The attack was part of a string of blasts — including a suicide bomber who killed seven mourners at a funeral — that further rattled officials marking the first week of the major security crackdown seeking to calm the blood-soaked city.
U.S. forces, meanwhile, called in airstrikes during intense clashes against insurgents in strongholds northwest of Baghdad.
Blair's Downing Street office refused to comment on the report, which also said Blair would tell the Commons that if the situation worsens on the ground on Iraq, his new game plan could change.
A British government official confirmed that Blair would make a statement to the Commons on Wednesday on the status of British forces in Iraq. The official spoke to The Associated Press on condition of anonymity because he was not authorized to discuss the matter.
Johndroe said that "the United States shares the same goal of turning responsibility over to the Iraqi Security Forces and reducing the number of American troops in Iraq. ... President Bush sees this as a sign of success and what is possible for us once we help the Iraqis deal with the sectarian violence in Baghdad."
"We want to bring our troops homes as well," Johndroe said. "It's the model we want to emulate, to turn over more responsibilities to Iraqis and bring our troops home. That's the goal and always has been."
At a news conference in Brussels on Jan. 15, U.S. Defense Secretary Robert Gates said he was not bothered that Britain was "planning a drawdown at some point this year in their forces in the south."
He said Basra's security situation was much different than Baghdad's.
Currently, according to the Brookings Institution, besides Britain, the major partners in the coalition include South Korea (2,300 troops), Poland (900), Australia and Georgia (both 800), Romania (600) and Denmark (460).
Some say there is little point in boosting forces in the largely Shiite south of Iraq, where most non-U.S. coalition troops are concentrated. Yet as more countries draw down or pull out, it could create a security vacuum if radical Shiite cleric Muqtada al-Sadr stirs up trouble there.
Blair, who has said he will step down as prime minister by September after a decade in power, has seen his foreign-policy record overshadowed by his role as Bush's leading ally in the unpopular war.

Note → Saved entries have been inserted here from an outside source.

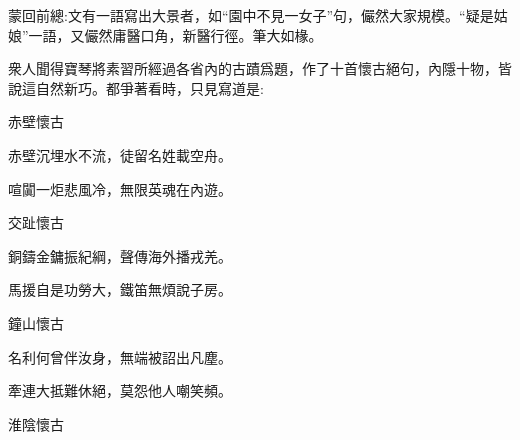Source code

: 

\begin{parag}
    \begin{note}蒙回前總:文有一語寫出大景者，如“園中不見一女子”句，儼然大家規模。“疑是姑娘”一語，又儼然庸醫口角，新醫行徑。筆大如椽。\end{note}
\end{parag}


\begin{parag}
    衆人聞得寶琴將素習所經過各省內的古蹟爲題，作了十首懷古絕句，內隱十物，皆說這自然新巧。都爭著看時，只見寫道是:
\end{parag}


\begin{poem}
    \begin{pl}赤壁懷古　\end{pl}

    \begin{pl}赤壁沉埋水不流，徒留名姓載空舟。\end{pl}

    \begin{pl}喧闐一炬悲風冷，無限英魂在內遊。\end{pl}

    \emptypl

    \begin{pl}交趾懷古　\end{pl}

    \begin{pl}銅鑄金鏞振紀綱，聲傳海外播戎羌。\end{pl}

    \begin{pl}馬援自是功勞大，鐵笛無煩說子房。\end{pl}

    \emptypl

    \begin{pl}鐘山懷古　\end{pl}

    \begin{pl}名利何曾伴汝身，無端被詔出凡塵。\end{pl}

    \begin{pl}牽連大抵難休絕，莫怨他人嘲笑頻。\end{pl}

    \emptypl
    \begin{pl}淮陰懷古　\end{pl}


\end{poem}
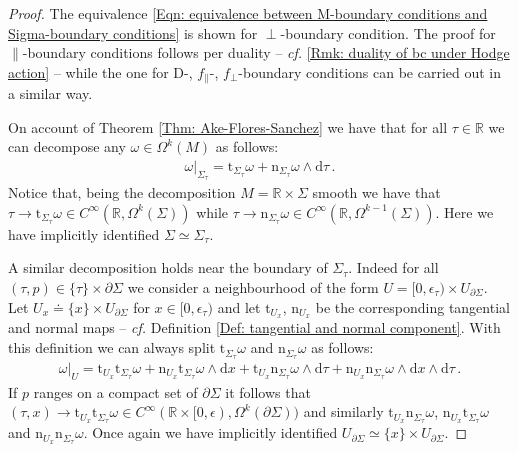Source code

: \begin{proof}
	The equivalence \eqref{Eqn: equivalence between M-boundary conditions and Sigma-boundary conditions} is shown for $\perp$-boundary condition.
	The proof for $\parallel$-boundary conditions follows per duality -- \textit{cf.} \eqref{Rmk: duality of bc under Hodge action} -- while the one for $\mathrm{D}$-, $f_\parallel$-, $f_\perp$-boundary conditions can be carried out in a similar way.
	
	On account of Theorem \ref{Thm: Ake-Flores-Sanchez} we have that for all $\tau\in\mathbb{R}$ we can decompose any $\omega\in\Omega^k(M)$ as follows:
	\begin{align*}
	\omega|_{\Sigma_\tau}=
	\mathrm{t}_{\Sigma_\tau}\omega+
	\mathrm{n}_{\Sigma_\tau}\omega\wedge\mathrm{d}\tau\,.
	\end{align*}
	Notice that, being the decomposition $M=\mathbb{R}\times\Sigma$ smooth we have that $\tau\to\mathrm{t}_{\Sigma_\tau}\omega \in C^\infty(\mathbb{R},\Omega^k(\Sigma))$ while $\tau\to\mathrm{n}_{\Sigma_\tau}\omega \in C^\infty(\mathbb{R},\Omega^{k-1}(\Sigma))$. Here we have implicitly identified $\Sigma\simeq\Sigma_\tau$.
	
	A similar decomposition holds near the boundary of $\Sigma_\tau$. Indeed for all $(\tau,p)\in\{\tau\}\times\partial\Sigma$ we consider a neighbourhood of the form $U=[0,\epsilon_\tau)\times U_{\partial\Sigma}$.
	Let $U_x\doteq\{x\}\times U_{\partial\Sigma}$ for $x\in [0,\epsilon_\tau)$ and let $\mathrm{t}_{U_x}$, $\mathrm{n}_{U_x}$ be the corresponding tangential and normal maps -- \textit{cf.} Definition \ref{Def: tangential and normal component}.
	With this definition we can always split $\mathrm{t}_{\Sigma_\tau}\omega$ and $\mathrm{n}_{\Sigma_\tau}\omega$ as follows:
	\begin{align}
	\omega|_{U}=
	\mathrm{t}_{U_x}\mathrm{t}_{\Sigma_\tau}\omega+
	\mathrm{n}_{U_x}\mathrm{t}_{\Sigma_\tau}\omega\wedge\mathrm{d}x+
	\mathrm{t}_{U_x}\mathrm{n}_{\Sigma_\tau}\omega\wedge\mathrm{d}\tau+
	\mathrm{n}_{U_x}\mathrm{n}_{\Sigma_\tau}\omega\wedge\mathrm{d}x\wedge\mathrm{d}\tau\,.
	\end{align}
	If $p$ ranges on a compact set of $\partial\Sigma$ it follows that $(\tau,x)\to\mathrm{t}_{U_x}\mathrm{t}_{\Sigma_\tau}\omega\in C^\infty(\mathbb{R}\times[0,\epsilon),\Omega^k(\partial\Sigma))$ and similarly $\mathrm{t}_{U_x}\mathrm{n}_{\Sigma_\tau}\omega$, $\mathrm{n}_{U_x}\mathrm{t}_{\Sigma_\tau}\omega$ and $\mathrm{n}_{U_x}\mathrm{n}_{\Sigma_\tau}\omega$. Once again we have implicitly identified $U_{\partial\Sigma}\simeq\{x\}\times U_{\partial\Sigma}$.
	

\end{proof}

Last month, Blair said he would report to lawmakers on his future strategy in Iraq following the completion of Operation Sinbad, a joint British and Iraqi mission targeting police corruption and militia influence in Basra. The operation was completed Sunday, and Blair's spokesman called it a success.
Treasury chief Gordon Brown, who is likely to succeed Blair, has said he hoped several thousand British soldiers would be withdrawn by December
In November, Defense Secretary Des Browne said he believed the number of British troops based in Iraq would be "significantly lower by a matter of thousands" by the end of 2007.